── Records to use

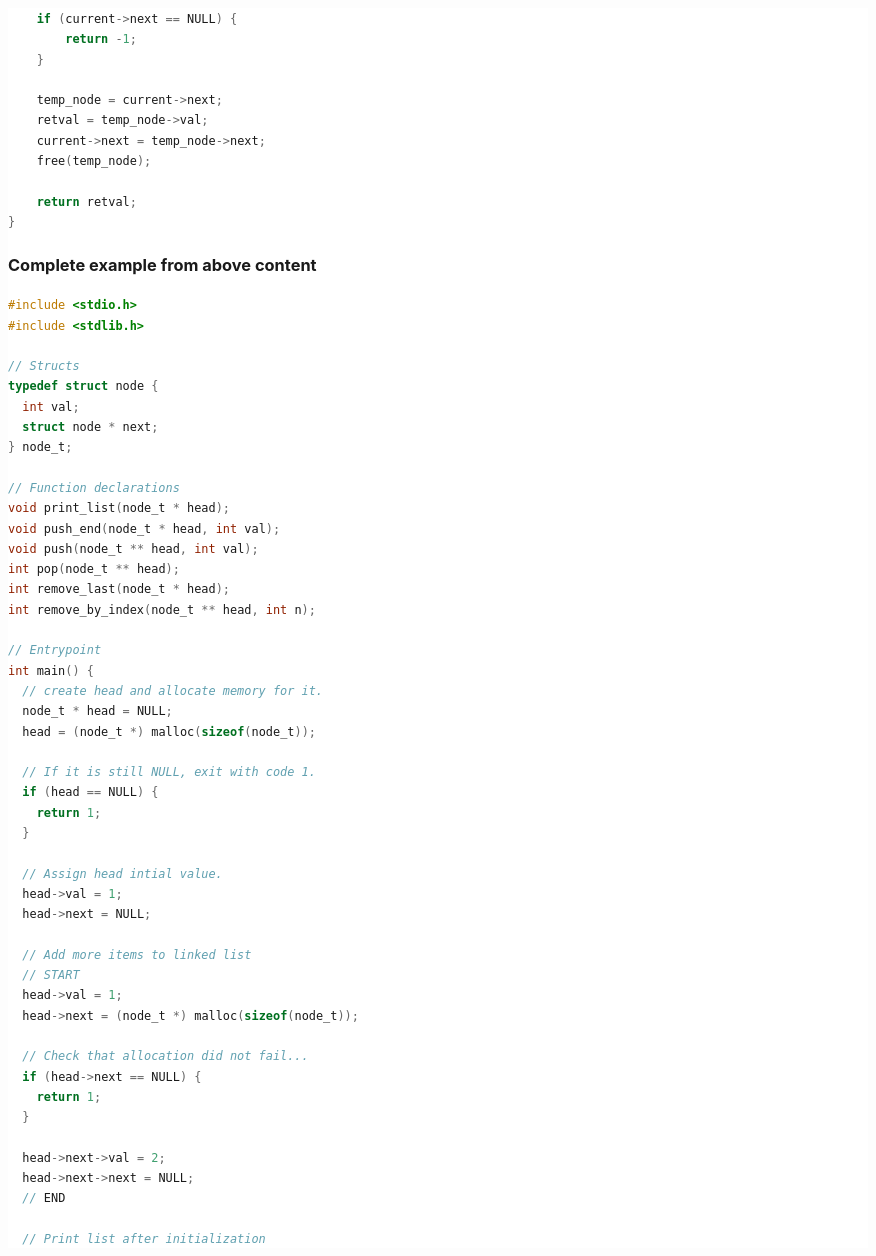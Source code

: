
 ```c
    if (current->next == NULL) {
        return -1;
    }

    temp_node = current->next;
    retval = temp_node->val;
    current->next = temp_node->next;
    free(temp_node);

    return retval;
}
```

### Complete example from above content

```C
#include <stdio.h>
#include <stdlib.h>

// Structs
typedef struct node {
  int val;
  struct node * next;
} node_t;

// Function declarations
void print_list(node_t * head);
void push_end(node_t * head, int val);
void push(node_t ** head, int val);
int pop(node_t ** head);
int remove_last(node_t * head);
int remove_by_index(node_t ** head, int n);

// Entrypoint
int main() {
  // create head and allocate memory for it.
  node_t * head = NULL;
  head = (node_t *) malloc(sizeof(node_t));
  
  // If it is still NULL, exit with code 1.
  if (head == NULL) {
    return 1;
  }

  // Assign head intial value.
  head->val = 1;
  head->next = NULL;

  // Add more items to linked list
  // START
  head->val = 1;
  head->next = (node_t *) malloc(sizeof(node_t));
  
  // Check that allocation did not fail...
  if (head->next == NULL) {
    return 1;
  }

  head->next->val = 2;
  head->next->next = NULL;
  // END

  // Print list after initialization
```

────

_Required work_
Look through the entries above, and wherever a line holds the word "NULL", copy it.

_Response to the exercise_
    if (current->next == NULL) {
  node_t * head = NULL;
  // If it is still NULL, exit with code 1.
  if (head == NULL) {
  head->next = NULL;
  if (head->next == NULL) {
  head->next->next = NULL;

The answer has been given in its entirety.